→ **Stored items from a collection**
=== Begin Enclosure ===
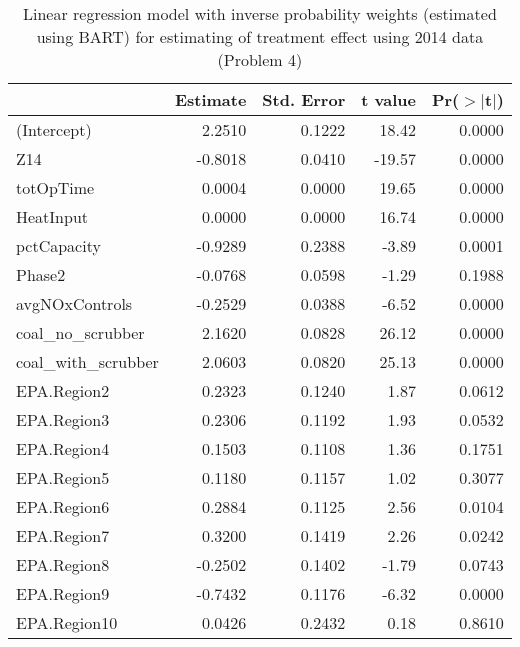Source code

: \begin{table}[ht]
\centering
\begin{tabular}{lrrrr}
  \toprule
 & Estimate & Std. Error & t value & Pr($>$$|$t$|$) \\ 
  \midrule
(Intercept) & 2.2510 & 0.1222 & 18.42 & 0.0000 \\ 
  Z14 & -0.8018 & 0.0410 & -19.57 & 0.0000 \\ 
  totOpTime & 0.0004 & 0.0000 & 19.65 & 0.0000 \\ 
  HeatInput & 0.0000 & 0.0000 & 16.74 & 0.0000 \\ 
  pctCapacity & -0.9289 & 0.2388 & -3.89 & 0.0001 \\ 
  Phase2 & -0.0768 & 0.0598 & -1.29 & 0.1988 \\ 
  avgNOxControls & -0.2529 & 0.0388 & -6.52 & 0.0000 \\ 
  coal\_no\_scrubber & 2.1620 & 0.0828 & 26.12 & 0.0000 \\ 
  coal\_with\_scrubber & 2.0603 & 0.0820 & 25.13 & 0.0000 \\ 
  EPA.Region2 & 0.2323 & 0.1240 & 1.87 & 0.0612 \\ 
  EPA.Region3 & 0.2306 & 0.1192 & 1.93 & 0.0532 \\ 
  EPA.Region4 & 0.1503 & 0.1108 & 1.36 & 0.1751 \\ 
  EPA.Region5 & 0.1180 & 0.1157 & 1.02 & 0.3077 \\ 
  EPA.Region6 & 0.2884 & 0.1125 & 2.56 & 0.0104 \\ 
  EPA.Region7 & 0.3200 & 0.1419 & 2.26 & 0.0242 \\ 
  EPA.Region8 & -0.2502 & 0.1402 & -1.79 & 0.0743 \\ 
  EPA.Region9 & -0.7432 & 0.1176 & -6.32 & 0.0000 \\ 
  EPA.Region10 & 0.0426 & 0.2432 & 0.18 & 0.8610 \\ 
   \bottomrule
\end{tabular}
\caption{Linear regression model with inverse probability weights (estimated using BART) for estimating of treatment effect using 2014 data (Problem 4)} 
\label{tab:lm-2g-14}
\end{table}

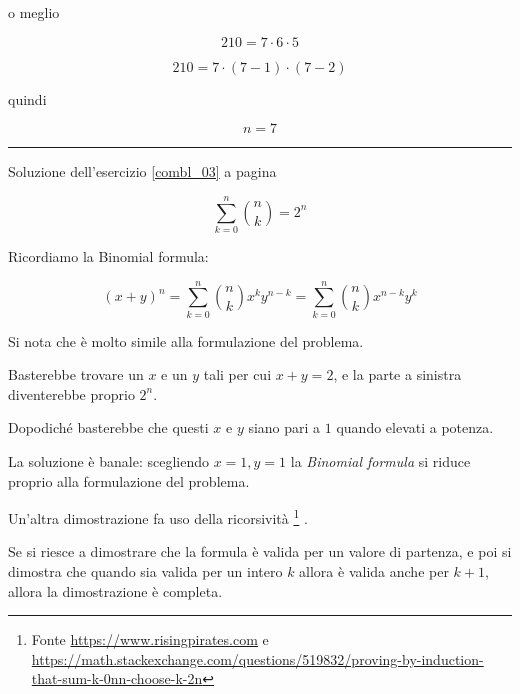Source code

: o meglio

\begin{equation*}
210=7\cdot6\cdot5
\end{equation*}

\begin{equation*}
210=7\cdot(7-1)\cdot(7-2)
\end{equation*}

quindi 

\begin{equation*}
n=7
\end{equation*}

\vspace{1cm}
\hrule
\vspace{1cm}



Soluzione dell'esercizio \ref{combl_03} a pagina \pageref{combl_03}\label{combs_03}

\begin{equation*}
\sum_{k=0}^{n}{\binom{n}{k}}=2^n
\end{equation*}

Ricordiamo la Binomial formula:

\begin{equation}
(x+y)^n=\sum_{k=0}^{n}{\binom{n}{k}x^{k}y^{n-k}}
=\sum_{k=0}^{n}{\binom{n}{k}x^{n-k}y^{k}}
\end{equation}

Si nota che è molto simile alla formulazione del problema.

Basterebbe trovare un $x$ e un $y$ tali per cui $x+y=2$, e la parte a sinistra diventerebbe proprio $2^n$.

Dopodiché basterebbe che questi $x$ e $y$ siano pari a $1$ quando elevati a potenza.

La soluzione è banale: scegliendo $x=1, y=1$ la \emph{Binomial formula} si riduce proprio alla formulazione del problema.

\vspace{1cm}

Un'altra dimostrazione fa uso della ricorsività
\footnote{Fonte 
\href{https://www.risingpirates.com}{https://www.risingpirates.com}
e
\href{https://math.stackexchange.com/questions/519832/proving-by-induction-that-sum-k-0nn-choose-k-2n}
{https://math.stackexchange.com/questions/519832/proving-by-induction-that-sum-k-0nn-choose-k-2n}
}
.


Se si riesce a dimostrare che la formula è valida per un valore di partenza, e poi si dimostra che quando sia valida per un intero $k$ allora è valida anche per $k+1$, allora la dimostrazione è completa.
=== End Enclosure ===
→ **What the task asks**
This exercise calls for a verbatim output of the entries, pictures omitted.

→ **Exercise output**
Source code

: \begin{table}[ht]
\centering
\begin{tabular}{lrrrr}
  \toprule
 & Estimate & Std. Error & t value & Pr($>$$|$t$|$) \\ 
  \midrule
(Intercept) & 2.2510 & 0.1222 & 18.42 & 0.0000 \\ 
  Z14 & -0.8018 & 0.0410 & -19.57 & 0.0000 \\ 
  totOpTime & 0.0004 & 0.0000 & 19.65 & 0.0000 \\ 
  HeatInput & 0.0000 & 0.0000 & 16.74 & 0.0000 \\ 
  pctCapacity & -0.9289 & 0.2388 & -3.89 & 0.0001 \\ 
  Phase2 & -0.0768 & 0.0598 & -1.29 & 0.1988 \\ 
  avgNOxControls & -0.2529 & 0.0388 & -6.52 & 0.0000 \\ 
  coal\_no\_scrubber & 2.1620 & 0.0828 & 26.12 & 0.0000 \\ 
  coal\_with\_scrubber & 2.0603 & 0.0820 & 25.13 & 0.0000 \\ 
  EPA.Region2 & 0.2323 & 0.1240 & 1.87 & 0.0612 \\ 
  EPA.Region3 & 0.2306 & 0.1192 & 1.93 & 0.0532 \\ 
  EPA.Region4 & 0.1503 & 0.1108 & 1.36 & 0.1751 \\ 
  EPA.Region5 & 0.1180 & 0.1157 & 1.02 & 0.3077 \\ 
  EPA.Region6 & 0.2884 & 0.1125 & 2.56 & 0.0104 \\ 
  EPA.Region7 & 0.3200 & 0.1419 & 2.26 & 0.0242 \\ 
  EPA.Region8 & -0.2502 & 0.1402 & -1.79 & 0.0743 \\ 
  EPA.Region9 & -0.7432 & 0.1176 & -6.32 & 0.0000 \\ 
  EPA.Region10 & 0.0426 & 0.2432 & 0.18 & 0.8610 \\ 
   \bottomrule
\end{tabular}
\caption{Linear regression model with inverse probability weights (estimated using BART) for estimating of treatment effect using 2014 data (Problem 4)} 
\label{tab:lm-2g-14}
\end{table}

Source code

: o meglio

\begin{equation*}
210=7\cdot6\cdot5
\end{equation*}

\begin{equation*}
210=7\cdot(7-1)\cdot(7-2)
\end{equation*}

quindi 

\begin{equation*}
n=7
\end{equation*}

\vspace{1cm}
\hrule
\vspace{1cm}



Soluzione dell'esercizio \ref{combl_03} a pagina \pageref{combl_03}\label{combs_03}

\begin{equation*}
\sum_{k=0}^{n}{\binom{n}{k}}=2^n
\end{equation*}

Ricordiamo la Binomial formula:

\begin{equation}
(x+y)^n=\sum_{k=0}^{n}{\binom{n}{k}x^{k}y^{n-k}}
=\sum_{k=0}^{n}{\binom{n}{k}x^{n-k}y^{k}}
\end{equation}

Si nota che è molto simile alla formulazione del problema.

Basterebbe trovare un $x$ e un $y$ tali per cui $x+y=2$, e la parte a sinistra diventerebbe proprio $2^n$.

Dopodiché basterebbe che questi $x$ e $y$ siano pari a $1$ quando elevati a potenza.

La soluzione è banale: scegliendo $x=1, y=1$ la \emph{Binomial formula} si riduce proprio alla formulazione del problema.

\vspace{1cm}

Un'altra dimostrazione fa uso della ricorsività
\footnote{Fonte 
\href{https://www.risingpirates.com}{https://www.risingpirates.com}
e
\href{https://math.stackexchange.com/questions/519832/proving-by-induction-that-sum-k-0nn-choose-k-2n}
{https://math.stackexchange.com/questions/519832/proving-by-induction-that-sum-k-0nn-choose-k-2n}
}
.


Se si riesce a dimostrare che la formula è valida per un valore di partenza, e poi si dimostra che quando sia valida per un intero $k$ allora è valida anche per $k+1$, allora la dimostrazione è completa.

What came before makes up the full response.